Гриц спросил о Потемкиных – кто такие?
– А шляхта порубежная… Сказывали, был один Потемкин послом в краях чужих. Но больше всего к монашеской жизни они прилежание имели. Коли не драться, так молиться любили…
Чижово залегло средь болотистых луговин. В тишину лесов, обмывая околицы, уплывала омутистая черноводная Чижовка.
– Маменька, а куда течет наша Чижовка?
– В реку Славицу, сын мой.
– А куда Славица?
– Она в Хмость впадает.
– А куда Хмость?
– Прямо в Днепр, миленький…
Величавый Днепр катил свои волны в Черное море, на берегах которого этот мальчик станет велик, как никто!
* * *Нежданно навестил их московский родственник, Григорий Матвеевич Кисловский, барин сановитый и умный, а его положение президента Камер-коллегии заставило майора Потемкина оказывать ему видимое смирение… Недолго побеседовав с маленьким Грицем, Кисловский огорченно заметил:
– А и неучен же ты, дупло дубовое!
– Да мы учили, – вступилась мать. – Одних припасов из погреба столько в эти науки вложено, что должен бы и поумнеть.

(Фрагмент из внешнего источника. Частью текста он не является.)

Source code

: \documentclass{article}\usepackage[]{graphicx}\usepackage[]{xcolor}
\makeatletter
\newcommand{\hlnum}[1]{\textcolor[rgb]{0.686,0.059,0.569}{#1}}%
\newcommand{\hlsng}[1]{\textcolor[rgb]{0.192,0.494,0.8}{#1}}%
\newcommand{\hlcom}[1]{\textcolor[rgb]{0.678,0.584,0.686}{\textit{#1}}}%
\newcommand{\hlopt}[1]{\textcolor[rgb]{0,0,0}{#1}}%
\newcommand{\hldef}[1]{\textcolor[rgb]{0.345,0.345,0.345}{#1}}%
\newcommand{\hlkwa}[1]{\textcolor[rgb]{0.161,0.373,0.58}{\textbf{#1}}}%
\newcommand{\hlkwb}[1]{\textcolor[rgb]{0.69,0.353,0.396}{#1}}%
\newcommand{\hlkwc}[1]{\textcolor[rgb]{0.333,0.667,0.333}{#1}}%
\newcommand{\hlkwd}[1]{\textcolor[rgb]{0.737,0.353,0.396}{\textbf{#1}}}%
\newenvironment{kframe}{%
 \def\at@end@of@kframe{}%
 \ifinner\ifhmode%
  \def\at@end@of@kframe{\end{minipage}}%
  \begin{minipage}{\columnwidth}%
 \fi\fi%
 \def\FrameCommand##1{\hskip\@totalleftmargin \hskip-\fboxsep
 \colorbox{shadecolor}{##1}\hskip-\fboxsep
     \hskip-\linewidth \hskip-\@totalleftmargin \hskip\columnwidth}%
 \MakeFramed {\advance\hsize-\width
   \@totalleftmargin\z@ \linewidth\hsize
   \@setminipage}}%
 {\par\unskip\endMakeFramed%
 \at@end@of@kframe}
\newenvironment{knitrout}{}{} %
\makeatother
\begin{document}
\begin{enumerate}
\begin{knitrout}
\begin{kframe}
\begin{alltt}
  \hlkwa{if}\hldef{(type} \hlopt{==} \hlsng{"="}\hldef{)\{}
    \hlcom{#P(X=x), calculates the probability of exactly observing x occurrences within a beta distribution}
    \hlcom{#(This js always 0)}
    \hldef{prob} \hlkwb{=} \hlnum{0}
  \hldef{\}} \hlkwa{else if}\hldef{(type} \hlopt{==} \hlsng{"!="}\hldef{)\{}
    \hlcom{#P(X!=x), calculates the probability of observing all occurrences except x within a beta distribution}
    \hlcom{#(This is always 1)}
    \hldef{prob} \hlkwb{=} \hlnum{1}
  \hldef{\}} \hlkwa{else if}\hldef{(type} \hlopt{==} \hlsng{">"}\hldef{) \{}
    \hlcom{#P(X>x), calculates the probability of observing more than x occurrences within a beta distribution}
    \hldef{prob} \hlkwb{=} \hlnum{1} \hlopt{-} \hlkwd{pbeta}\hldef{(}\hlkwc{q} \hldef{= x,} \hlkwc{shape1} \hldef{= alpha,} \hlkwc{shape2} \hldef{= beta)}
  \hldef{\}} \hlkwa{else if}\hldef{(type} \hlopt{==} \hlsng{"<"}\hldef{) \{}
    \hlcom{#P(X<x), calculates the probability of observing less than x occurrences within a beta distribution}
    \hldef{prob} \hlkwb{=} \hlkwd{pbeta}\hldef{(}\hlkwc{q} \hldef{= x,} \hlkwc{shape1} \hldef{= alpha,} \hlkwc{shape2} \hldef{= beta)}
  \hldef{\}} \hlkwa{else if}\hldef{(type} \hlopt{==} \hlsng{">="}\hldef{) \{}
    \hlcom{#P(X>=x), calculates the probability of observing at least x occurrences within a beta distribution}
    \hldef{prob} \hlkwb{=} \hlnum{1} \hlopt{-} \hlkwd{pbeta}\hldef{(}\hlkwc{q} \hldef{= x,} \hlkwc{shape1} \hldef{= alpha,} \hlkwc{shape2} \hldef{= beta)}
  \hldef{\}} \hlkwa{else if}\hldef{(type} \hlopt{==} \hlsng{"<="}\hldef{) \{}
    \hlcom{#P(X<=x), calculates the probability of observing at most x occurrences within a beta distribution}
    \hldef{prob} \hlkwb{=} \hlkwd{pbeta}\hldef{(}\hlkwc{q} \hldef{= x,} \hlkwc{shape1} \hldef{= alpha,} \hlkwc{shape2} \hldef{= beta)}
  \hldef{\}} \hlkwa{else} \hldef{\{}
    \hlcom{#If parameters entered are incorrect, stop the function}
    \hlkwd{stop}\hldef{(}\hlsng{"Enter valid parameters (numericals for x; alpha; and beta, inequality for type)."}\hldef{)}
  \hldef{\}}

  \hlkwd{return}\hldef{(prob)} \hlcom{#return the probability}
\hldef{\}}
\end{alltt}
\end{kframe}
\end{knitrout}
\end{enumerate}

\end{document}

– Кормили – да, это сразу видно…
От Кисловского не укрылось, что старый майор, обходя дочерей боком, сына шпынял, больно толкая его при случае.
– Свет Васильевна, – шепнул он Потемкиной, – советую Грица дома не держать. Недалече отсель монастырь Серпейский, игуменьей там мать Фамарь, сама из роду князей Друцких-Соколинских, смолоду живала в Дрездене и Варшаве, жена высокой грамотности. Я напишу ей, чтобы Грица пригрела…
Отец к отбытию сына отнесся равнодушно. Был морозный вечер, когда сани остановились возле рубленных из бревен монастырских ворот. Чей-то пытливый глаз оглядел приезжих через щелку. Вздрогнули, гудя промерзлым железом, гремучие затворы. Хрустя валенками по жесткому снегу, посиневшему к закату, мать отвела сына в покои игуменьи, где стоял шкаф с книгами и нечто удивительное – глобус… Фамарь, сухая чернавка с шаловливыми глазами былой красавицы, сухонькими пальцами тронула мальчика за подбородок:
– Здравствуй, Гриц… Ну-ну, подними голову. Учись смотреть людям в глаза. А я ведь тебя хорошо знаю. И не удивляйся, милый. Предки твои в веках минувших служили не русским царям, а королям польским, как и мои пращуры: в глубине отживших времен затерялось давнее родство наше… – пришептывая, она вдруг заговорила по-польски. – Не понял? А жаль. Должен бы понимать…
В монастыре Фамарь собрала много детей, здесь же Гриц встретил родственников – братьев Каховских.